▸ **What to work on**
Scan the entries that follow and copy out every line containing "feature".

▸ **Input records**

((

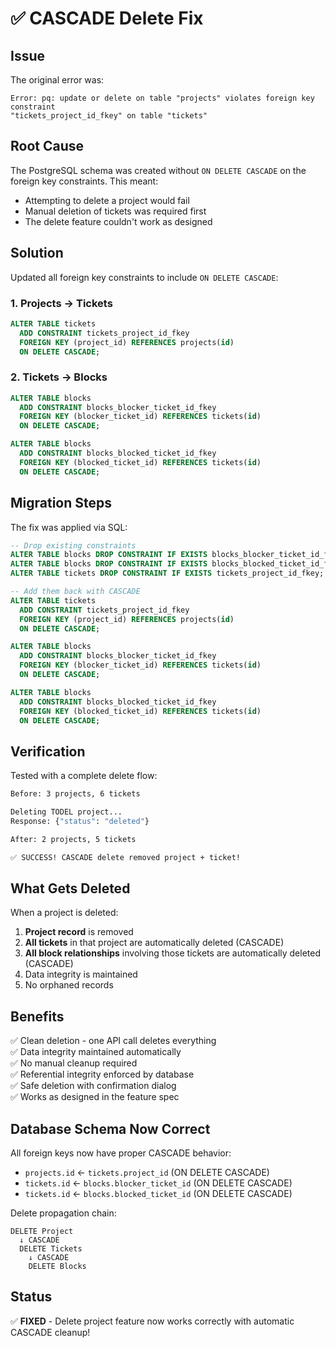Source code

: # ✅ CASCADE Delete Fix

## Issue

The original error was:
```
Error: pq: update or delete on table "projects" violates foreign key constraint 
"tickets_project_id_fkey" on table "tickets"
```

## Root Cause

The PostgreSQL schema was created without `ON DELETE CASCADE` on the foreign key constraints. This meant:
- Attempting to delete a project would fail
- Manual deletion of tickets was required first
- The delete feature couldn't work as designed

## Solution

Updated all foreign key constraints to include `ON DELETE CASCADE`:

### 1. Projects → Tickets
```sql
ALTER TABLE tickets 
  ADD CONSTRAINT tickets_project_id_fkey 
  FOREIGN KEY (project_id) REFERENCES projects(id) 
  ON DELETE CASCADE;
```

### 2. Tickets → Blocks
```sql
ALTER TABLE blocks 
  ADD CONSTRAINT blocks_blocker_ticket_id_fkey 
  FOREIGN KEY (blocker_ticket_id) REFERENCES tickets(id) 
  ON DELETE CASCADE;

ALTER TABLE blocks 
  ADD CONSTRAINT blocks_blocked_ticket_id_fkey 
  FOREIGN KEY (blocked_ticket_id) REFERENCES tickets(id) 
  ON DELETE CASCADE;
```

## Migration Steps

The fix was applied via SQL:

```sql
-- Drop existing constraints
ALTER TABLE blocks DROP CONSTRAINT IF EXISTS blocks_blocker_ticket_id_fkey;
ALTER TABLE blocks DROP CONSTRAINT IF EXISTS blocks_blocked_ticket_id_fkey;
ALTER TABLE tickets DROP CONSTRAINT IF EXISTS tickets_project_id_fkey;

-- Add them back with CASCADE
ALTER TABLE tickets 
  ADD CONSTRAINT tickets_project_id_fkey 
  FOREIGN KEY (project_id) REFERENCES projects(id) 
  ON DELETE CASCADE;

ALTER TABLE blocks 
  ADD CONSTRAINT blocks_blocker_ticket_id_fkey 
  FOREIGN KEY (blocker_ticket_id) REFERENCES tickets(id) 
  ON DELETE CASCADE;

ALTER TABLE blocks 
  ADD CONSTRAINT blocks_blocked_ticket_id_fkey 
  FOREIGN KEY (blocked_ticket_id) REFERENCES tickets(id) 
  ON DELETE CASCADE;
```

## Verification

Tested with a complete delete flow:

```bash
Before: 3 projects, 6 tickets

Deleting TODEL project...
Response: {"status": "deleted"}

After: 2 projects, 5 tickets

✅ SUCCESS! CASCADE delete removed project + ticket!
```

## What Gets Deleted

When a project is deleted:

1. **Project record** is removed
2. **All tickets** in that project are automatically deleted (CASCADE)
3. **All block relationships** involving those tickets are automatically deleted (CASCADE)
4. Data integrity is maintained
5. No orphaned records

## Benefits

✅ Clean deletion - one API call deletes everything  
✅ Data integrity maintained automatically  
✅ No manual cleanup required  
✅ Referential integrity enforced by database  
✅ Safe deletion with confirmation dialog  
✅ Works as designed in the feature spec

## Database Schema Now Correct

All foreign keys now have proper CASCADE behavior:
- `projects.id` ← `tickets.project_id` (ON DELETE CASCADE)
- `tickets.id` ← `blocks.blocker_ticket_id` (ON DELETE CASCADE)  
- `tickets.id` ← `blocks.blocked_ticket_id` (ON DELETE CASCADE)

Delete propagation chain:
```
DELETE Project
  ↓ CASCADE
  DELETE Tickets
    ↓ CASCADE
    DELETE Blocks
```

## Status

✅ **FIXED** - Delete project feature now works correctly with automatic CASCADE cleanup!
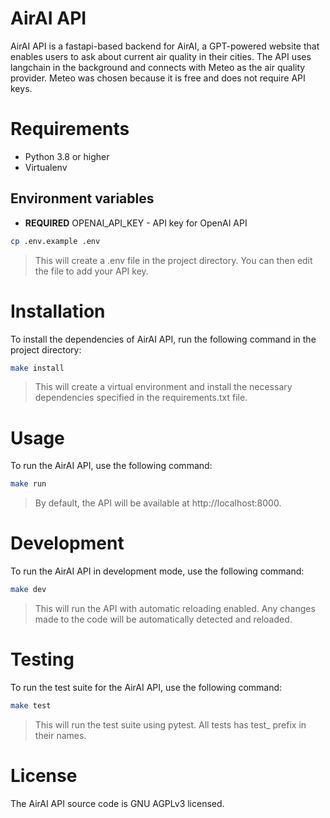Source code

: # AirAI API

AirAI API is a fastapi-based backend for AirAI, a GPT-powered website that enables users to ask about current air
quality in their cities. The API uses langchain in the background and connects with Meteo as the air quality provider.
Meteo was chosen because it is free and does not require API keys.

# Requirements

- Python 3.8 or higher
- Virtualenv

## Environment variables

- **REQUIRED** OPENAI_API_KEY - API key for OpenAI API

```sh
cp .env.example .env
```
> This will create a .env file in the project directory. You can then edit the file to add your API key.

# Installation

To install the dependencies of AirAI API, run the following command in the project directory:

```sh
make install
```

> This will create a virtual environment and install the necessary dependencies specified in the requirements.txt file.

# Usage

To run the AirAI API, use the following command:

```sh
make run
```

> By default, the API will be available at http://localhost:8000.

# Development

To run the AirAI API in development mode, use the following command:

```sh
make dev
```

> This will run the API with automatic reloading enabled. Any changes made to the code will be automatically detected
> and
> reloaded.

# Testing

To run the test suite for the AirAI API, use the following command:

```sh
make test
```

> This will run the test suite using pytest. All tests has test_ prefix in their names.

# License

The AirAI API source code is GNU AGPLv3 licensed.
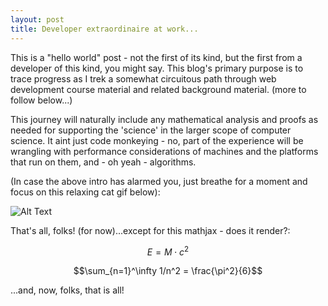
 ```yaml
---
layout: post
title: Developer extraordinaire at work...
---
```


This is a "hello world" post - not the first of its kind, but the first from a developer of this kind, you might say.  This blog's primary purpose is to trace progress as I trek a somewhat circuitous path through web development course material and related background material. (more to follow below...)

This journey will naturally include any mathematical analysis and proofs as needed for supporting the 'science' in the larger scope of computer science.  It aint just code monkeying - no, part of the experience will be wrangling with performance considerations of machines and the platforms that run on them, and - oh yeah - algorithms.  

(In case the above intro has alarmed you, just breathe for a moment and focus on this relaxing cat gif below):

![Alt Text](https://media.giphy.com/media/3oriO0OEd9QIDdllqo/giphy.gif)


That's all, folks!  (for now)...except for this mathjax - does it render?:

$$E = M \cdot c^2$$

$$\sum_{n=1}^\infty 1/n^2 = \frac{\pi^2}{6}$$

...and, now, folks, that is all!
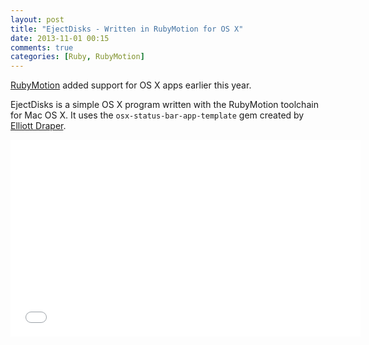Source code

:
 ```yaml
---
layout: post
title: "EjectDisks - Written in RubyMotion for OS X"
date: 2013-11-01 00:15
comments: true
categories: [Ruby, RubyMotion]
---
```



[RubyMotion](/blog/2012/10/29/building-ios-apps-with-ruby-motion/) added support for OS X apps earlier this year. 


EjectDisks is a simple OS X program written with the RubyMotion toolchain for Mac OS X. It uses the `osx-status-bar-app-template` gem created by [Elliott Draper](https://github.com/kickcode/osx-status-bar-app-template).

<center><iframe name="eject-disks-osx" width="560" height="315" src="//www.youtube.com/embed/Lb9ZUESIpms" frameborder="0" allowfullscreen></iframe></center>

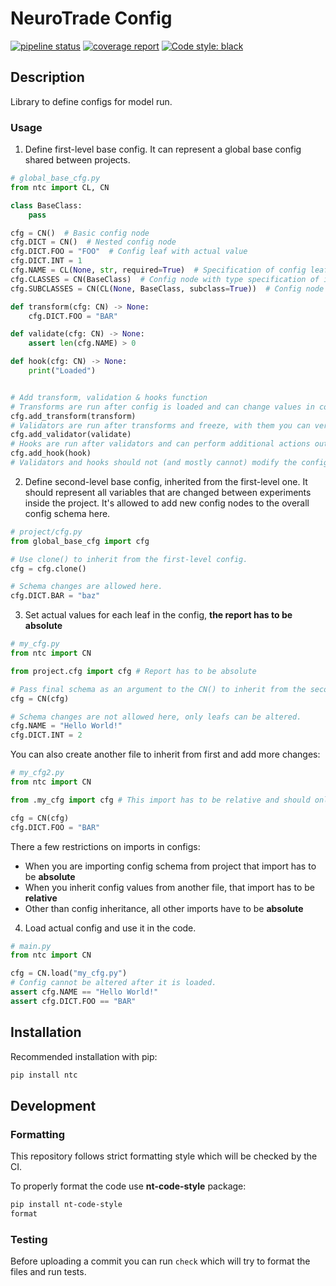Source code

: # NeuroTrade Config
[![pipeline status](http://192.168.135.11/utilities/config/badges/master/pipeline.svg)](http://192.168.135.11/utilities/config/commits/master)
[![coverage report](http://192.168.135.11/utilities/config/badges/master/coverage.svg)](http://192.168.135.11/utilities/config/commits/master)
[![Code style: black](https://img.shields.io/badge/code%20style-black-000000.svg)](https://github.com/psf/black)

## Description

Library to define configs for model run.

### Usage

1) Define first-level base config. It can represent a global base config shared between projects.

```python
# global_base_cfg.py
from ntc import CL, CN

class BaseClass:
    pass

cfg = CN()  # Basic config node
cfg.DICT = CN()  # Nested config node
cfg.DICT.FOO = "FOO"  # Config leaf with actual value
cfg.DICT.INT = 1
cfg.NAME = CL(None, str, required=True)  # Specification of config leaf to be defined in children configs
cfg.CLASSES = CN(BaseClass)  # Config node with type specification of its config leafs
cfg.SUBCLASSES = CN(CL(None, BaseClass, subclass=True))  # Config node with subclass specification of its config leafs

def transform(cfg: CN) -> None:
    cfg.DICT.FOO = "BAR"

def validate(cfg: CN) -> None:
    assert len(cfg.NAME) > 0

def hook(cfg: CN) -> None:
    print("Loaded")


# Add transform, validation & hooks function
# Transforms are run after config is loaded and can change values in config
cfg.add_transform(transform)
# Validators are run after transforms and freeze, with them you can verify additional restrictions
cfg.add_validator(validate)
# Hooks are run after validators and can perform additional actions outside of config
cfg.add_hook(hook)
# Validators and hooks should not (and mostly cannot) modify the config
```

2) Define second-level base config, inherited from the first-level one.
It should represent all variables that are changed between experiments inside the project.
It's allowed to add new config nodes to the overall config schema here. 

```python
# project/cfg.py
from global_base_cfg import cfg

# Use clone() to inherit from the first-level config.
cfg = cfg.clone()

# Schema changes are allowed here.
cfg.DICT.BAR = "baz"
```

3) Set actual values for each leaf in the config, **the report has to be absolute**
```python
# my_cfg.py
from ntc import CN

from project.cfg import cfg # Report has to be absolute

# Pass final schema as an argument to the CN() to inherit from the second-level config.
cfg = CN(cfg)

# Schema changes are not allowed here, only leafs can be altered.
cfg.NAME = "Hello World!"
cfg.DICT.INT = 2
```
You can also create another file to inherit from first and add more changes:
```python
# my_cfg2.py
from ntc import CN

from .my_cfg import cfg # This import has to be relative and should only import cfg variable

cfg = CN(cfg)
cfg.DICT.FOO = "BAR"
```

There a few restrictions on imports in configs:
* When you are importing config schema from project that import has to be **absolute**
* When you inherit config values from another file, that import has to be **relative**
* Other than config inheritance, all other imports have to be **absolute**

4) Load actual config and use it in the code. 
```python
# main.py
from ntc import CN

cfg = CN.load("my_cfg.py")
# Config cannot be altered after it is loaded.
assert cfg.NAME == "Hello World!"
assert cfg.DICT.FOO == "BAR"
```


## Installation
Recommended installation with pip:
```bash
pip install ntc
```

## Development
### Formatting
This repository follows strict formatting style which will be checked by the CI.

To properly format the code use **nt-code-style** package:
```bash
pip install nt-code-style
format
```
### Testing
Before uploading a commit you can run `check` which will try to format the files and run tests.
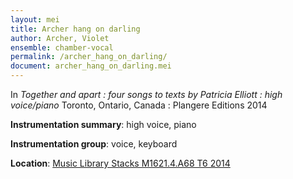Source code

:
 ```yaml
---
layout: mei
title: Archer hang on darling 
author: Archer, Violet 
ensemble: chamber-vocal
permalink: /archer_hang_on_darling/
document: archer_hang_on_darling.mei
---
```


In *Together and apart : four songs to texts by Patricia Elliott : high voice/piano* Toronto, Ontario, Canada : Plangere Editions 2014

**Instrumentation summary**: high voice, piano

**Instrumentation group**: voice, keyboard

**Location**: <a href="https://tufts.primo.exlibrisgroup.com/permalink/01TUN_INST/1kc9gia/alma991018331561603851" target="_blank">Music Library Stacks M1621.4.A68 T6 2014</a>
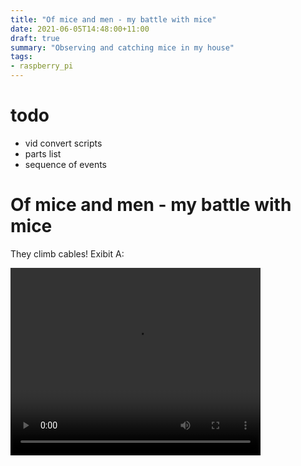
 ```yaml
---
title: "Of mice and men - my battle with mice"
date: 2021-06-05T14:48:00+11:00
draft: true
summary: "Observing and catching mice in my house"
tags:
- raspberry_pi
---
```


# todo
- vid convert scripts
- parts list
- sequence of events

# Of mice and men - my battle with mice

They climb cables! Exibit A:

<video width="400" height="300" autoplay loop>
   <source src="/yyyy_mouse/section.crop.webm" type="video/webm" />
   Sorry, your browser doesn't support embedded videos.
</video>

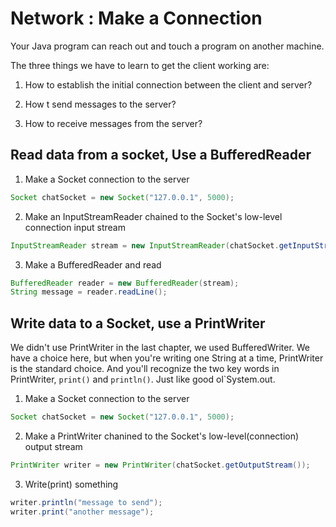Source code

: # Network : Make a Connection

Your Java program can reach out and touch a program on another machine.

The three things we have to learn to get the client working are:

1. How to establish the initial connection between the client and server?

2. How t send messages to the server?

3. How to receive messages from the server?

## Read data from a socket, Use a BufferedReader

1. Make a Socket connection to the server

```java
Socket chatSocket = new Socket("127.0.0.1", 5000);
```

2. Make an InputStreamReader chained to the Socket's low-level connection input stream

```java
InputStreamReader stream = new InputStreamReader(chatSocket.getInputStream());
```

3. Make a BufferedReader and read

```java
BufferedReader reader = new BufferedReader(stream);
String message = reader.readLine();
```

## Write data to a Socket, use a PrintWriter

We didn't use PrintWriter in the last chapter, we used BufferedWriter. We have a choice here, but when you're writing one String at a time, PrintWriter is the standard choice. And you'll recognize the two key words in PrintWriter, `print()` and `println()`. Just like good ol`System.out.

1. Make a Socket connection to the server

```java
Socket chatSocket = new Socket("127.0.0.1", 5000);
```

2. Make a PrintWriter chanined to the Socket's low-level(connection) output stream

```java
PrintWriter writer = new PrintWriter(chatSocket.getOutputStream());
```

3. Write(print) something

```java
writer.println("message to send");
writer.print("another message");
```
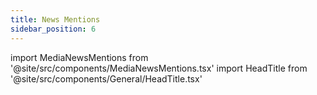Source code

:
 ```yaml
---
title: News Mentions
sidebar_position: 6
---
```


import MediaNewsMentions from '@site/src/components/MediaNewsMentions.tsx'
import HeadTitle from '@site/src/components/General/HeadTitle.tsx'

<HeadTitle title="News Mentions - Media | Didier" />

<MediaNewsMentions />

))

▸ **Expected answer**
- The delete feature couldn't work as designed
✅ Works as designed in the feature spec
✅ **FIXED** - Delete project feature now works correctly with automatic CASCADE cleanup!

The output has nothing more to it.